Generalized suspicion is counterproductive and unpleasant. You can act like the people you meet are probably reasonable and revise your opinion of a specific individual if they attempt to trample your limits, or you can act like you're surrounded by idiots/perverts/lunatics/racists/sexists/take-your-pick. Neither attitude will keep you from having to deal with the occasional douche, but the latter will penalize everyone who has to deal with you. Innocent until proven guilty, vs. guilty until proven innocent.

A person who expects everyone they meet in a given space to suck is degrading the social vibe of that space. They are disrespecting every decent person who hangs out there by assuming that, as an intelligent, sensitive fan, they will be alone or vastly outnumbered by inferiors. Taking it for granted that they can either suffer fools or start conflicts makes them act passive-aggressive and powerless.
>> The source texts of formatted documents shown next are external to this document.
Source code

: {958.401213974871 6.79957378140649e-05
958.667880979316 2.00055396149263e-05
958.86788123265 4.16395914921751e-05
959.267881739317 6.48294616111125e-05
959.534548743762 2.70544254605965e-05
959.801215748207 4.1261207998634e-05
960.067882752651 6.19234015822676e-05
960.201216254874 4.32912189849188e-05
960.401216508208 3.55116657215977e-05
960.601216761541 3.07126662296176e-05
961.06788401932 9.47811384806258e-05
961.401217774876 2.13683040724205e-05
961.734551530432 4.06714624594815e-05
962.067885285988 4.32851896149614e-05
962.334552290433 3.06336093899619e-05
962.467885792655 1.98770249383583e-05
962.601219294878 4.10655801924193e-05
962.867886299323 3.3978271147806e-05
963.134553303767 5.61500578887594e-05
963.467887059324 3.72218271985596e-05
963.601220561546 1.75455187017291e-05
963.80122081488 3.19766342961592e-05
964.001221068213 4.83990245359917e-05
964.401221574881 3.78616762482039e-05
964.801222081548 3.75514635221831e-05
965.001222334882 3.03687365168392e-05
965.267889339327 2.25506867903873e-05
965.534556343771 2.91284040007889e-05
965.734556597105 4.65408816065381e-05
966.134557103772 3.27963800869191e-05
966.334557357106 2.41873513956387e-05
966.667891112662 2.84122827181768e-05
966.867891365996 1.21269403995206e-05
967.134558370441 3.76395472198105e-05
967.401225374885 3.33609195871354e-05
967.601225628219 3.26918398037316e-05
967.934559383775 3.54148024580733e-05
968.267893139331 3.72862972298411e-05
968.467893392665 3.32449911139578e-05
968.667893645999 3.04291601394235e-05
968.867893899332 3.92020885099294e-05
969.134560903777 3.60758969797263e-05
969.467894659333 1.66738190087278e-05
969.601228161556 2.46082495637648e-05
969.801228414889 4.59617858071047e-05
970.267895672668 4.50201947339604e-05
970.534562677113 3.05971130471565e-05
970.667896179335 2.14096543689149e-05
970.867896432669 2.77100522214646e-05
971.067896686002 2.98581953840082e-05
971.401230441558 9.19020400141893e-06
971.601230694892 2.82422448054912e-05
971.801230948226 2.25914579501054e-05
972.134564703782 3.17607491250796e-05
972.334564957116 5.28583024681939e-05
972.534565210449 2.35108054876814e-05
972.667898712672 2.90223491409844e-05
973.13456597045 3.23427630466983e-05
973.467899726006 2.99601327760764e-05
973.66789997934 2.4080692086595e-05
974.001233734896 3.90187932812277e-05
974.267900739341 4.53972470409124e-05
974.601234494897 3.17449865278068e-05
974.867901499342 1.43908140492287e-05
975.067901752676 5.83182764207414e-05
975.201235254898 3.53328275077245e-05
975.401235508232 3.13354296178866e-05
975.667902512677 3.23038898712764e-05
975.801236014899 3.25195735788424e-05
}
I think the implicitly patronizing, self-aggrandizing aspects of an "I know what's best for me and everyone" attitude should to be obvious enough to attract more negative attention, but it's pervasive and noxious. SJWs take it to such an excess that the community at large can see the problems with it, but I think everyone who's been a nerd in school needs to deprogram some from being treated like we're uniquely smart and acceptable targets. That leaves psychological scars and a complex sense of isolation that it's difficult to break out of, and sometimes makes us try to turn the world or the internet into a safer space that conforms to rules - rules we’re sure we don't need. But those other people, you know … they have no judgment. Except, by that logic, I'm "those other people" to you, and you're "those other people" to me. What happens to us as a community, when everyone secretly fears each other? It doesn’t weed out the hurtful people. It just causes a lot of generalized angst over not saying something creepy, putting enough disclaimers in front of your question, and otherwise trying to “prove” you don’t suck.

Made-up limits appeal to the part in us that's been hurt, betrayed, abused ... and believes straitjacketing everyone else in rules would reduce the risk of future badness. It doesn't work that way. We're reproducing the oppression society inflicted on us (by stereotyping the whole of fandom as abnormal) when we try to control what other fans think, write, and say. When we set arbitrary stops on what "healthy engagement" looks like. When we worry about people who play violent video games, or read potentially abuse-glamorizing romance novels, or write fanfic we're uncomfortable with, what we're really saying is "I don't trust you strangers to be sane and not a threat to me."

There's a lot of interpersonal trouble in fandom that needs to be confronted directly: people who are used to cajoling and harassing to get what they want, people who perceive other fans with similar talents as competition for limited attention and praise, people who come from desperate or hellish offline environments and spread their misery. I don't think there's any variety of damage that fandom should reject people for carrying, but we need to differentiate between abstract harms and immediate ones. If you have a crappy life or a crappy past, that’s your business. (I’d love to hear about it if you want to talk, and I’ll probably empathize, but I don’t feel the need to psychoanalyze you.) If you voted for Romney, I may not want to hang out with you, but it’s still your business. When someone’s making other people in their immediate space miserable, though, fandom needs to treat that like our collective business. Whether teenagers read Twilight is not our business. When a community resource nearly closes because someone was being an aggressive, unreasonable douche to the moderator, though, that should be everyone’s business. Conversely, when a mod or BNF is throwing their weight around and making newcomers feel unwelcome, that should also be everyone's business. See the difference?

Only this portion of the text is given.